Compaing two arrays when element order does not matter

  • Thread starter Thread starter ssg31415926
  • Start date Start date
Simple solution that involves no sorting. Just add all the hash codes
from both arrays and compare the two sums. This O(n) solution has an
extremely slight possibility of a false positive.

What if you're coding a mission critical routine? Is extremely slight
a good safety margin?

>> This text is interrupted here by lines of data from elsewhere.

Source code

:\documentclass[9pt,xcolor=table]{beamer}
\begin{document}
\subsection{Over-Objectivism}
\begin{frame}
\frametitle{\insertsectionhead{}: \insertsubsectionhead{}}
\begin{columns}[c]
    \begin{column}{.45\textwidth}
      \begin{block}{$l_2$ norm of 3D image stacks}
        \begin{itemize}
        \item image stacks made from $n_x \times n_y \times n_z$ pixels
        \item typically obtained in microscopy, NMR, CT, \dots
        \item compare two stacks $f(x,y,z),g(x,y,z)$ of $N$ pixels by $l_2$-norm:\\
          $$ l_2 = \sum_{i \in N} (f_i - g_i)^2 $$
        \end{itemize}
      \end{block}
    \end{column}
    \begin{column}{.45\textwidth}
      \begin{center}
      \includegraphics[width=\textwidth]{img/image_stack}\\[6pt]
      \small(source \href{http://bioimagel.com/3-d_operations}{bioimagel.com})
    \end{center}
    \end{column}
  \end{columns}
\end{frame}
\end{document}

I would hate to have to chase this down if it
was one of those intermittent bugs you can get in a system. (Think
shuttle o-rings, it can happen with software too).
// first check length of two arrays, if not equal then done
if( servers.Length != monitors.Length )
return false;

// add all hashcode values of each element in first array
int serversSumOfHashCodes = 0;
for( int index=0; index<servers.Length; index++ )
{
serversSumOfHashCodes += servers[index].GetHashCode();
}

// add all hashcode values of each element in second array
int monitorsSumOfHashCodes = 0;
for( int index=0; index<monitors.Length; index++ )
{
monitorsSumOfHashCodes += monitors[index].GetHashCode();
}

// compare first sumOfHashCodes with second sumOfHashCodes
// if sums are == then the two arrays contain the same of elements
if( serversSumOfHashCodes == monitorsSumOfHashCodes )
return true;

return false;

Ken Wilson
Seeking viable employment in Victoria, BC
 
Ken Wilson said:
I think there is a bug in this code. If the very first item passes
won't the found variable be irreversibly changed to true?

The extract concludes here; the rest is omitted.